Ryszard Kapuściński napisał kiedyś, że wiek XXI będzie stuleciem walki o wodę. Badania przeprowadzone przez Instytut Meteorologii i Gospodarki Wodnej potwierdzają tę tezę. Jeśli chcemy uniknąć czarnego scenariusza zacznijmy oszczędzać wodę już dziś.

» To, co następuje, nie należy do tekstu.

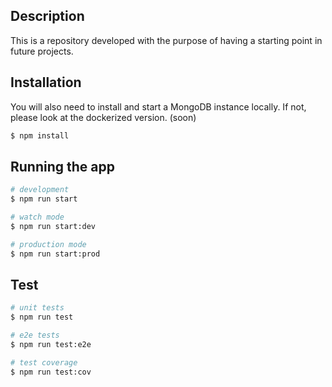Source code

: ## Description

This is a repository developed with the purpose of having a starting point in future projects.

## Installation

You will also need to install and start a MongoDB instance locally. If not, please look at the dockerized version. (soon)

```bash
$ npm install
```

## Running the app

```bash
# development
$ npm run start

# watch mode
$ npm run start:dev

# production mode
$ npm run start:prod
```

## Test

```bash
# unit tests
$ npm run test

# e2e tests
$ npm run test:e2e

# test coverage
$ npm run test:cov
```
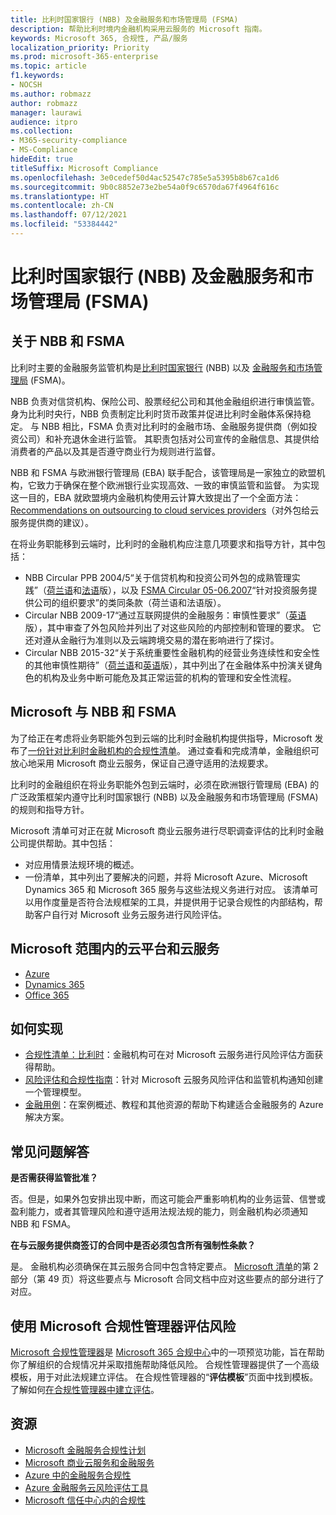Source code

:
 ```yaml
---
title: 比利时国家银行 (NBB) 及金融服务和市场管理局 (FSMA)
description: 帮助比利时境内金融机构采用云服务的 Microsoft 指南。
keywords: Microsoft 365, 合规性, 产品/服务
localization_priority: Priority
ms.prod: microsoft-365-enterprise
ms.topic: article
f1.keywords:
- NOCSH
ms.author: robmazz
author: robmazz
manager: laurawi
audience: itpro
ms.collection:
- M365-security-compliance
- MS-Compliance
hideEdit: true
titleSuffix: Microsoft Compliance
ms.openlocfilehash: 3e0cedef50d4ac52547c785e5a5395b8b67ca1d6
ms.sourcegitcommit: 9b0c8852e73e2be54a0f9c6570da67f4964f616c
ms.translationtype: HT
ms.contentlocale: zh-CN
ms.lasthandoff: 07/12/2021
ms.locfileid: "53384442"
---
```

# <a name="national-bank-of-belgium-nbb-and-the-financial-services-and-markets-authority-fsma"></a>比利时国家银行 (NBB) 及金融服务和市场管理局 (FSMA)

## <a name="about-the-nbb-and-fsma"></a>关于 NBB 和 FSMA

比利时主要的金融服务监管机构是[比利时国家银行](https://www.nbb.be/) (NBB) 以及 [金融服务和市场管理局](https://www.fsma.be/language_selection) (FSMA)。

NBB 负责对信贷机构、保险公司、股票经纪公司和其他金融组织进行审慎监管。 身为比利时央行，NBB 负责制定比利时货币政策并促进比利时金融体系保持稳定。 与 NBB 相比，FSMA 负责对比利时的金融市场、金融服务提供商（例如投资公司）和补充退休金进行监管。 其职责包括对公司宣传的金融信息、其提供给消费者的产品以及其是否遵守商业行为规则进行监督。

NBB 和 FSMA 与欧洲银行管理局 (EBA) 联手配合，该管理局是一家独立的欧盟机构，它致力于确保在整个欧洲银行业实现高效、一致的审慎监管和监督。 为实现这一目的，EBA 就欧盟境内金融机构使用云计算大致提出了一个全面方法：[Recommendations on outsourcing to cloud services providers](https://eba.europa.eu/documents/10180/2170121/Final+draft+Recommendations+on+Cloud+Outsourcing+%28EBA-Rec-2017-03%29.pdf/5fa5cdde-3219-4e95-946d-0c0d05494362)（对外包给云服务提供商的建议）。

在将业务职能移到云端时，比利时的金融机构应注意几项要求和指导方针，其中包括：

- NBB Circular PPB 2004/5“关于信贷机构和投资公司外包的成熟管理实践”（[荷兰语](https://www.nbb.be/nl/artikels/circulaire-ppb-20045-gezonde-beheerspraktijken-bij-uitbesteding-door-kredietinstellingen-en)和[法语](https://www.nbb.be/en/articles/circular-ppb-20045-sound-management-practices-outsourcing-credit-institutions-and)版），以及 [FSMA Circular 05-06.2007](https://www.fsma.be/sites/default/files/public/sitecore/media%20library/Files/fsmafiles/wetgeving/reglem/reglem_05-06-2007.pdf)“针对投资服务提供公司的组织要求”的类同条款（荷兰语和法语版）。
- Circular NBB 2009-17“通过互联网提供的金融服务：审慎性要求”（[英语](https://www.nbb.be/doc/cp/eng/ki/circ/pdf/cbfa_2009_17.pdf)版），其中审查了外包风险并列出了对这些风险的内部控制和管理的要求。 它还对遵从金融行为准则以及云端跨境交易的潜在影响进行了探讨。
- Circular NBB 2015-32“关于系统重要性金融机构的经营业务连续性和安全性的其他审慎性期待”（[荷兰语](https://www.nbb.be/nl/artikels/circulaire-nbb201532-aanvullende-prudentiele-verwachtingen-op-het-vlak-van-de-operationele)和[英语](https://www.nbb.be/en/articles/circular-nbb201532-additional-prudential-expectations-regarding-operational-business)版），其中列出了在金融体系中扮演关键角色的机构及业务中断可能危及其正常运营的机构的管理和安全性流程。

## <a name="microsoft-and-the-nbb-and-fsma"></a>Microsoft 与 NBB 和 FSMA

为了给正在考虑将业务职能外包到云端的比利时金融机构提供指导，Microsoft 发布了[一份针对比利时金融机构的合规性清单](https://aka.ms/FinServ-Guide-Belgium)。 通过查看和完成清单，金融组织可放心地采用 Microsoft 商业云服务，保证自己遵守适用的法规要求。

比利时的金融组织在将业务职能外包到云端时，必须在欧洲银行管理局 (EBA) 的广泛政策框架内遵守比利时国家银行 (NBB) 以及金融服务和市场管理局 (FSMA) 的规则和指导方针。

Microsoft 清单可对正在就 Microsoft 商业云服务进行尽职调查评估的比利时金融公司提供帮助。其中包括：

- 对应用情景法规环境的概述。
- 一份清单，其中列出了要解决的问题，并将 Microsoft Azure、Microsoft Dynamics 365 和 Microsoft 365 服务与这些法规义务进行对应。 该清单可以用作度量是否符合法规框架的工具，并提供用于记录合规性的内部结构，帮助客户自行对 Microsoft 业务云服务进行风险评估。

## <a name="microsoft-in-scope-cloud-platforms--services"></a>Microsoft 范围内的云平台和云服务

- [Azure](https://aka.ms/AzureCompliance)
- [Dynamics 365](https://aka.ms/d365-compliance-list)
- [Office 365](https://aka.ms/o365-compliance-framework)

## <a name="how-to-implement"></a>如何实现

- [合规性清单：比利时](https://aka.ms/FinServ-Guide-Belgium)：金融机构可在对 Microsoft 云服务进行风险评估方面获得帮助。
- [风险评估和合规性指南](https://aka.ms/RiskGovernanceGuide)：针对 Microsoft 云服务风险评估和监管机构通知创建一个管理模型。
- [金融用例](/azure/industry/financial/)：在案例概述、教程和其他资源的帮助下构建适合金融服务的 Azure 解决方案。

## <a name="frequently-asked-questions"></a>常见问题解答

**是否需获得监管批准？**

否。但是，如果外包安排出现中断，而这可能会严重影响机构的业务运营、信誉或盈利能力，或者其管理风险和遵守适用法规法规的能力，则金融机构必须通知 NBB 和 FSMA。

**在与云服务提供商签订的合同中是否必须包含所有强制性条款？**

是。 金融机构必须确保在其云服务合同中包含特定要点。 [Microsoft 清单](https://aka.ms/FinServ-Guide-Belgium)的第 2 部分（第 49 页）将这些要点与 Microsoft 合同文档中应对这些要点的部分进行了对应。

## <a name="use-microsoft-compliance-manager-to-assess-your-risk"></a>使用 Microsoft 合规性管理器评估风险

[Microsoft 合规性管理器](/microsoft-365/compliance/compliance-manager)是 [Microsoft 365 合规中心](/microsoft-365/compliance/microsoft-365-compliance-center)中的一项预览功能，旨在帮助你了解组织的合规情况并采取措施帮助降低风险。 合规性管理器提供了一个高级模板，用于对此法规建立评估。 在合规性管理器的“**评估模板**”页面中找到模板。 了解如何[在合规性管理器中建立评估](/microsoft-365/compliance/compliance-manager-assessments)。

## <a name="resources"></a>资源

- [Microsoft 金融服务合规性计划](https://aka.ms/FSCP-Print)
- [Microsoft 商业云服务和金融服务](https://www.microsoft.com/trustcenter/cloudservices/financialservices)
- [Azure 中的金融服务合规性](https://azure.microsoft.com/resources/videos/azurecon-2015-financial-services-compliance-in-azure/)
- [Azure 金融服务云风险评估工具](https://servicetrust.microsoft.com/ViewPage/FFIECBlueprint?command=Download&downloadType=Document&downloadId=079a1973-711a-428f-9312-9ddd290cff7b&docTab=c726d5c0-2d1e-11e8-a485-57140ec19669_PaaS)
- [Microsoft 信任中心内的合规性](https://www.microsoft.com/trust-center/compliance/compliance-overview)
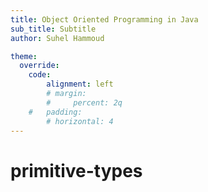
 ```yaml
---
title: Object Oriented Programming in Java
sub_title: Subtitle
author: Suhel Hammoud

theme:
  override:
    code:
        alignment: left
        # margin:
        #     percent: 2q
    #   padding:
        # horizontal: 4
---
```


primitive-types
===

<!-- column_layout: [1, 1] -->
<!-- column: 0 -->
<!-- new_line -->
<!-- reset_layout -->
<!-- end_slide -->
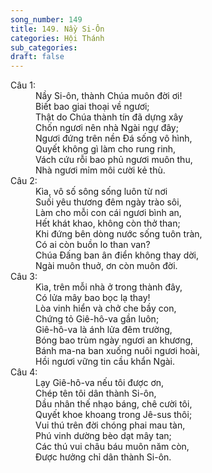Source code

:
 ```yaml
---
song_number: 149
title: 149. Nầy Si-Ôn
categories: Hội Thánh
sub_categories: 
draft: false
---
```

<dl><dt>Câu 1:</dt><dd data-verse="1">Nầy Si-ôn, thành Chúa muôn đời ơi! <br/>Biết bao giai thoại về ngươi; <br/>Thật do Chúa thành tín đã dựng xây <br/>Chốn ngươi nên nhà Ngài ngự đây; <br/>Ngươi đứng trên nền Đá sống vô hình, <br/>Quyết không gì làm cho rung rinh, <br/>Vách cứu rỗi bao phủ ngươi muôn thu, <br/>Nhà ngươi mỉm môi cười kẻ thù. </dd><dt>Câu 2:</dt><dd data-verse="2">Kìa, vô số sông sống luôn từ nơi <br/>Suối yêu thương đêm ngày trào sôi, <br/>Làm cho mỗi con cái ngươi bình an, <br/>Hết khát khao, không còn thở than; <br/>Khi đứng bên dòng nước sống tuôn tràn, <br/>Có ai còn buồn lo than van? <br/>Chúa Đấng ban ân điển không thay dời, <br/>Ngài muôn thuở, ơn còn muôn đời. </dd><dt>Câu 3:</dt><dd data-verse="3">Kìa, trên mỗi nhà ở trong thành đây, <br/>Có lửa mây bao bọc lạ thay! <br/>Lòa vinh hiển và chở che bầy con, <br/>Chứng tỏ Giê-hô-va gần luôn; <br/>Giê-hô-va là ánh lửa đêm trường, <br/>Bóng bao trùm ngày ngươi an khương, <br/>Bánh ma-na ban xuống nuôi ngươi hoài, <br/>Hồi ngươi vững tin cầu khẩn Ngài. </dd><dt>Câu 4:</dt><dd data-verse="4">Lạy Giê-hô-va nếu tôi được ơn, <br/>Chép tên tôi dân thành Si-ôn, <br/>Dầu nhân thế nhạo báng, chê cười tôi, <br/>Quyết khoe khoang trong Jê-sus thôi; <br/>Vui thú trên đời chóng phai mau tàn, <br/>Phú vinh dường bèo dạt mây tan; <br/>Các thú vui châu báu muôn năm còn, <br/>Được hưởng chỉ dân thành Si-ôn. </dd></dl>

Zapotrzebowanie stale rośnie
Polska to kraj zielony, posiadający bogatą roślinność, oraz wiele rzek i jezior. Pomimo tego nasz dostęp do wody pitnej jest porównywalny do Egiptu. Pod względem dostępności słodkiej wody plasujemy się na jednej z ostatnich pozycji wśród krajów europejskich. Na jednego mieszkańca przypada u nas średnio jedna trzecia ilości, którą dysponuje mieszkaniec Europy Zachodniej. Dodatkowo, wraz z rozwojem cywilizacyjnym nasze zapotrzebowanie na wodę stale rośnie, a jej zasobów ciągle ubywa.
Na ratunek: odsalanie
Co dwadzieścia lat ilość zużywanej wody podwaja się. W niedalekiej przyszłości możemy zostać zmuszeni do importowania wody lub odsalania morskiej. Proces ten przeprowadzany jest już w 13 tys. ośrodkach na całym świecie, które dziennie są w stanie „wytworzyć” 52 miliony metrów sześciennych słodkiej wody. Mimo, że jest to bardzo energochłonny i kosztowny zabieg, a do tego wymagający nowoczesnej technologii, to ciągle powstają nowe ośrodki specjalizujące się w odsalaniu wody. Dopóki jednak takie inwestycje nie pojawią się Polsce, najprostszym rozwiązaniem walki z problemem jest uważne gospodarowanie dostępnymi zasobami.
Zużycie na co dzień
Marnujemy wodę każdego dnia, nawet w trakcie prostych, domowych czynności, takich jak pranie, zmywanie czy kąpiel. Przeważnie wcale o tym nie myślimy, choć czasem są to naprawdę ogromne ilości. Statystyczny mieszkaniec Wielkiej Brytanii zużywa każdego dnia około 135 litrów wody, mieszkaniec kraju rozwijającego – 10 litrów. To mniej więcej tyle, ile wylewamy każdego dnia spuszczając wodę w toalecie. Mycie zębów przy odkręconym kranie czy kąpiele w wannie, zamiast prysznica, to kolejne przykłady jej lekkomyślnego zużycia. Tymczasem proste nawyki pozwolą w znaczny sposób ograniczyć nadmierny pobór wody w naszym domu. – Każda kropla, która bezcelowo wypływa z kranu ma wpływ na ograniczenie dostępności wody na świecie – mówi Katarzyna Dietrich, z firmy Deante – Dzięki zastosowaniu proekologicznych rozwiązań w bateriach łazienkowych i kuchennych możemy zaoszczędzić nawet pół litra wody, w ciągu dziesięciu sekund ich użytkowania.
Klęski żywiołowe
Paradoksalnie, podczas niedawnych powodzi również wzrosło zużycie wody. Gdy na przykład Wrocław obiegła plotka o wyłączeniu wody bieżącej, mieszkańców ogarnęła panika. Jej skutkiem było masowe napełnianie wanien, umywalek oraz wykupywanie ze sklepów wszystkich zapasów wody mineralnej.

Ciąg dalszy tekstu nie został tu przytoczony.